* Try it
Work out how many lines in the listing below carry the word "emph". Give that number alone.

* Task inputs
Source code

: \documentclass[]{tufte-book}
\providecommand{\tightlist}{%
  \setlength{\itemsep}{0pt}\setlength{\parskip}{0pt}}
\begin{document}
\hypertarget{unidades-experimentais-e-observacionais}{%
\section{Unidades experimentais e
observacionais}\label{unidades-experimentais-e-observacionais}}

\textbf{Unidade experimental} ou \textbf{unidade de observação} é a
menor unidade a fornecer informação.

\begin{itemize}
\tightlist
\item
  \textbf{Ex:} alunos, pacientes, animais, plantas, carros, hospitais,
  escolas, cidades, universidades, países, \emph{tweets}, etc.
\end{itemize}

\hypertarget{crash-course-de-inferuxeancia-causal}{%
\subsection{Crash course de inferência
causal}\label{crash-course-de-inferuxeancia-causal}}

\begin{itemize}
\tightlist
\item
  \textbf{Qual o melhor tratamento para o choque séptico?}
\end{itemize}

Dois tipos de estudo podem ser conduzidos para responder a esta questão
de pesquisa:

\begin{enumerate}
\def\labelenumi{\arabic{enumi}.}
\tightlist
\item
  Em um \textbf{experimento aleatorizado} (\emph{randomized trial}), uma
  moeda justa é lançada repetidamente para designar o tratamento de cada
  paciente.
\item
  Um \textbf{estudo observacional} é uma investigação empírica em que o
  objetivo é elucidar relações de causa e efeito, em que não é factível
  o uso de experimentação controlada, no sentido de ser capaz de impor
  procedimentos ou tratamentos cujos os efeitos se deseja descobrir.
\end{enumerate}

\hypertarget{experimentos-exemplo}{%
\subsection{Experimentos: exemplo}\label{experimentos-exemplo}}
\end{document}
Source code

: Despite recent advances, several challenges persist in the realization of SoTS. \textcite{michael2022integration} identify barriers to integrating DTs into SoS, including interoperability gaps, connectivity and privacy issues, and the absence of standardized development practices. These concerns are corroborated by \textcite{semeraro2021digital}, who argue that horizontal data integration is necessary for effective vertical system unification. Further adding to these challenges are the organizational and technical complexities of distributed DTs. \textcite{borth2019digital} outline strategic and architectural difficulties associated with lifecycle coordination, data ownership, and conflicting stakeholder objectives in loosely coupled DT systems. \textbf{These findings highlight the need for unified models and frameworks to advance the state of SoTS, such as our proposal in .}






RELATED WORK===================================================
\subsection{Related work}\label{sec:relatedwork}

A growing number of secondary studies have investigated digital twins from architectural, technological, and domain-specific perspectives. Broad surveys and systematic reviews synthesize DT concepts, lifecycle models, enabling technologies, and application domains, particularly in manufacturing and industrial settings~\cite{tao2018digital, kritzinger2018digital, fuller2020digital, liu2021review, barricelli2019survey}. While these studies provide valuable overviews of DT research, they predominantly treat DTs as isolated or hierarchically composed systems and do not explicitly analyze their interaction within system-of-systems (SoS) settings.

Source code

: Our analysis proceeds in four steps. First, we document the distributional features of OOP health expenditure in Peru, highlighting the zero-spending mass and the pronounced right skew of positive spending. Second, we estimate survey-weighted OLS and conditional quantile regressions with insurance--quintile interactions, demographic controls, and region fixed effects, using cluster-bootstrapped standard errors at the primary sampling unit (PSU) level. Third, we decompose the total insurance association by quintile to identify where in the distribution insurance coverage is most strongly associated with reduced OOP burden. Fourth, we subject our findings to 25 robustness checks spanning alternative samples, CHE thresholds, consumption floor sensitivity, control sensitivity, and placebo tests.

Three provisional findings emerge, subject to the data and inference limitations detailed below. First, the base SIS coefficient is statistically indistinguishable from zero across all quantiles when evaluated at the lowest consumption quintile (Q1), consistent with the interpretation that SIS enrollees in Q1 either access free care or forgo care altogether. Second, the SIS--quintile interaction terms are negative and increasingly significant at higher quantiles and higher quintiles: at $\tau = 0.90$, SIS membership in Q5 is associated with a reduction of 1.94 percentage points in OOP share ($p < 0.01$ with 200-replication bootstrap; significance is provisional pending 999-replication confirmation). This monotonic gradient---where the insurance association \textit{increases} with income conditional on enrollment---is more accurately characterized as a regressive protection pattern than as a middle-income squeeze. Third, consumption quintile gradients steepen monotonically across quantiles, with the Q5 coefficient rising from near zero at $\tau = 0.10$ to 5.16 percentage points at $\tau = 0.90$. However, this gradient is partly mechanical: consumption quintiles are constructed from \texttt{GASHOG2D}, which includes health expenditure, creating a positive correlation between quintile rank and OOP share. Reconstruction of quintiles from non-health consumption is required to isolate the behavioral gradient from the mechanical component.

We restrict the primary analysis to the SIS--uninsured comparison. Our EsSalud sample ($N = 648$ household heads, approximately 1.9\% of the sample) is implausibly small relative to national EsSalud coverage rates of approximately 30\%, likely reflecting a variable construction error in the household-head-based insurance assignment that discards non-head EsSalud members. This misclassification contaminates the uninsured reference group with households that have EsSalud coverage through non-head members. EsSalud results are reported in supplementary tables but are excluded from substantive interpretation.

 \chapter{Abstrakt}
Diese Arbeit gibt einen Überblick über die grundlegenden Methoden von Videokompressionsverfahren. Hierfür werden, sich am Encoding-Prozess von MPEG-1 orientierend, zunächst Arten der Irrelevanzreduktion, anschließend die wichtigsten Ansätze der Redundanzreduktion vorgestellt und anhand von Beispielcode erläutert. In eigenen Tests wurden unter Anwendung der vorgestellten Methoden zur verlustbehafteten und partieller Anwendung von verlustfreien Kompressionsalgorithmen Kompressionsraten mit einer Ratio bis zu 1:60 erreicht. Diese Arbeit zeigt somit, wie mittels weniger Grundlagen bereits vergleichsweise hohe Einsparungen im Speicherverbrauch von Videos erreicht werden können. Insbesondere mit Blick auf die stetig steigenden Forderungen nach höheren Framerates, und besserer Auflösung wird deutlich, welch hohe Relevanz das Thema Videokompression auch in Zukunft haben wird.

* Problem solution
2